Basic Flaky Pie Crust
I intend to master the art of homemade pie crust. Starting today. And, although I don't often blog "process" photos, I am ridiculously happy with the dough for tonight's dessert, so I took a few.
Somehow I managed to roll a nearly perfect circle. I'm not sure that will ever happen again.
A tip I learned from... somewhere. I forget where. To transport the rolled dough to the pie plate, drape it around the rolling pin. Ta da! I was able to move it without stretching or breaking it, and it landed in the center.
I shall acquire crimping skills. Someday.
Basic Flaky Pie Crust (buttermilk variation p. 25), The Pie & Pastry Bible, Rose Levy Beranbaum
5 Comments:
Looks perfect.
How do you like that crust?
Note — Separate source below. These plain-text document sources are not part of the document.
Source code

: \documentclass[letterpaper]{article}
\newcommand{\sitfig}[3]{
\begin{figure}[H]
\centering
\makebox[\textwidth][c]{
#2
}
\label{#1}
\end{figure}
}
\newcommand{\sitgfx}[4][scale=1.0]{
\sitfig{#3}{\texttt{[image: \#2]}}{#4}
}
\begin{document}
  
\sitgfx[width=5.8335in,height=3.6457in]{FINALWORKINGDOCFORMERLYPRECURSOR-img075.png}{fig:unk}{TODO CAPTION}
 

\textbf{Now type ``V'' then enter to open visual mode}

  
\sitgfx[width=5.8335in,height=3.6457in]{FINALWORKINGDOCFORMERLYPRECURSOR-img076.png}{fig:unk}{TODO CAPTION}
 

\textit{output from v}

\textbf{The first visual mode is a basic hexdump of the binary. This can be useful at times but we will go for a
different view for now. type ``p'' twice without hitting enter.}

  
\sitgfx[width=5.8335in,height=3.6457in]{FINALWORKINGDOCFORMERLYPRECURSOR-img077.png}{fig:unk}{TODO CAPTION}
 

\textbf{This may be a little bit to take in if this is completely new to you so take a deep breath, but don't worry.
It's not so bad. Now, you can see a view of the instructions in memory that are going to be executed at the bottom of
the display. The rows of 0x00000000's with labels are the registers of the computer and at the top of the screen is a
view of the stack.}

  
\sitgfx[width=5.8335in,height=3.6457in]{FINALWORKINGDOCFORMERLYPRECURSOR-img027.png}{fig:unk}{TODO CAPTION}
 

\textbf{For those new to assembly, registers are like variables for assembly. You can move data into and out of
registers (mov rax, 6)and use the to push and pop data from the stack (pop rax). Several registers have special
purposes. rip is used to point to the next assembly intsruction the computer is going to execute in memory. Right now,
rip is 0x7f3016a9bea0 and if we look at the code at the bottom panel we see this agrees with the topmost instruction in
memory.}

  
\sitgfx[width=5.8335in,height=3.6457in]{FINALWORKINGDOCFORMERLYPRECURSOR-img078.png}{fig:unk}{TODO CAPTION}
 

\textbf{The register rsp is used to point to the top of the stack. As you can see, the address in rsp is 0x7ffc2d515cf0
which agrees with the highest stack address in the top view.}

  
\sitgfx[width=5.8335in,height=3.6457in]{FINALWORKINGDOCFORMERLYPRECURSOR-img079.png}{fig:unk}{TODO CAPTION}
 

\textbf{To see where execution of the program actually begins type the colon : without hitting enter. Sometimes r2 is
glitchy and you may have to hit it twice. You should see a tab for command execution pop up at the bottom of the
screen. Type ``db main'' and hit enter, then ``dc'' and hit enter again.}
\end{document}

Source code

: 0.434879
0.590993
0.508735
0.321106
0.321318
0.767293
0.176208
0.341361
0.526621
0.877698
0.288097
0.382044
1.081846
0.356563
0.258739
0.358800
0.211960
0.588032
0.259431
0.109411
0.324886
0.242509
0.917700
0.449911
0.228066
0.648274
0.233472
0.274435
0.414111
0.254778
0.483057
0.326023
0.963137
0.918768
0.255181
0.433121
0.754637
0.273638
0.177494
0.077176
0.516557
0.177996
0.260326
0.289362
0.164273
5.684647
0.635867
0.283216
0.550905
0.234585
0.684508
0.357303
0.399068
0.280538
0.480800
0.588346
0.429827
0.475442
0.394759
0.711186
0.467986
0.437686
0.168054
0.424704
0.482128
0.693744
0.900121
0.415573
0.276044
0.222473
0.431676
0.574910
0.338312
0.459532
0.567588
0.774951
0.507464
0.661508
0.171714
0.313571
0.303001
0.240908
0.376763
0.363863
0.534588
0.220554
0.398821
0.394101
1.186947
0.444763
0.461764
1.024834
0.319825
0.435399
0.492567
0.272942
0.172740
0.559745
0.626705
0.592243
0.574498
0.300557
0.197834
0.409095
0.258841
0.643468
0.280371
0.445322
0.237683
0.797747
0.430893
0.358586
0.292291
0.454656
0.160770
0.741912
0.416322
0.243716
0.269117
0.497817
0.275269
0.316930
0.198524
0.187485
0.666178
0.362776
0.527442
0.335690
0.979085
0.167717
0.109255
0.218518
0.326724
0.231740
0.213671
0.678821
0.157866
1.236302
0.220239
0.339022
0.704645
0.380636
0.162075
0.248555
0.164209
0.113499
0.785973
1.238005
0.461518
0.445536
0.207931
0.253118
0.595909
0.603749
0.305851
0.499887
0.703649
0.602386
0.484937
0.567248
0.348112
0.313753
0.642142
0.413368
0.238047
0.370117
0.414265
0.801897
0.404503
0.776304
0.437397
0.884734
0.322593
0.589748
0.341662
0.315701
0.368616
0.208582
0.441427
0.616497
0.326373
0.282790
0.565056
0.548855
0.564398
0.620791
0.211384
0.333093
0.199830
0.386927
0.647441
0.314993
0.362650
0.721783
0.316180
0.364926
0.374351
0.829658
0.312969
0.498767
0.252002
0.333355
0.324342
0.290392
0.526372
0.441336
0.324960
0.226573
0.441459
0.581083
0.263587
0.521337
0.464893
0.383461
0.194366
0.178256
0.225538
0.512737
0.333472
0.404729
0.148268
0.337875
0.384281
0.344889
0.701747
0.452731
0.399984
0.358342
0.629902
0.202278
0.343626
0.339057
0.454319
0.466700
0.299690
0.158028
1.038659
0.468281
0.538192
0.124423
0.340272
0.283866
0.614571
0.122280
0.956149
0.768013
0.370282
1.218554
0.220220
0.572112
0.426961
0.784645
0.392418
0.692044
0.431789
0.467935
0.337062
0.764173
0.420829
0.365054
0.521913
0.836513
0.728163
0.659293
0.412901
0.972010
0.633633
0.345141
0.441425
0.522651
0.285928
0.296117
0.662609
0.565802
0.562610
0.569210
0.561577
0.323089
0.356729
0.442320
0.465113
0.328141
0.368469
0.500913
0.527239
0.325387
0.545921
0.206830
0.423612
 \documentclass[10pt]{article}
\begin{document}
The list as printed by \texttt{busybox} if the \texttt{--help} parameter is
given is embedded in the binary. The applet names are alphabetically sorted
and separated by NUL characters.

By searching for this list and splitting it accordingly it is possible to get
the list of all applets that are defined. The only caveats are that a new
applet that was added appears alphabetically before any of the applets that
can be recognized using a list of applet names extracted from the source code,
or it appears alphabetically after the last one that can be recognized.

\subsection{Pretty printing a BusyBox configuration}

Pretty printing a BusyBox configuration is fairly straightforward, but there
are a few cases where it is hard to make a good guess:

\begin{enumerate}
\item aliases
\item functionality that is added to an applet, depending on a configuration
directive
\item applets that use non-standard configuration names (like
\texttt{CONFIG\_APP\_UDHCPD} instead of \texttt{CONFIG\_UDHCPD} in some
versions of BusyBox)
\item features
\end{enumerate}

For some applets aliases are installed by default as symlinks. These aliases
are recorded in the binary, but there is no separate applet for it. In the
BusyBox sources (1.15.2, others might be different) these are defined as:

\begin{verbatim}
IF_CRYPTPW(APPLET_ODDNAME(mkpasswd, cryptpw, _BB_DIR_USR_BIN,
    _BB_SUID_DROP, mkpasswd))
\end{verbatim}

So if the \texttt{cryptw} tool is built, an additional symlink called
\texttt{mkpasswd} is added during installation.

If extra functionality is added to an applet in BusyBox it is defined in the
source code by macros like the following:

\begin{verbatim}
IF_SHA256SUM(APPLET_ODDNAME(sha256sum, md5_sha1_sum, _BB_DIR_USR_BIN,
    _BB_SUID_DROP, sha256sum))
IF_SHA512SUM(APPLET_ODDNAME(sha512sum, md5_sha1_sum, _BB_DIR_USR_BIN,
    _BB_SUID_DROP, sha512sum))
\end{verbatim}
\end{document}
My favorite is the one in Fine Cooking for the leaf-covered apple pie (issue 54). So easy to handle and not a lot of steps.
Sheri, this one seems good to me, but what do I know? I have surprisingly little experience eating pie crust, much less making it, so I can't really say. I'll try the FC one next. Oh! And I'm eager to try RLB's cream cheese pie crust because it gets rave reviews.
I'm the same way - I'm not a huge pie eater. But when I make one I usually at least try the crust to see how it turns out. I've also heard good things about RLB's cream cheese crust.
Memories...I remember those trips.
Your pie looks delicious. I have to agree with Gary. I am a pie person too. Only, if it is home made though! I don't want any part of a store pie.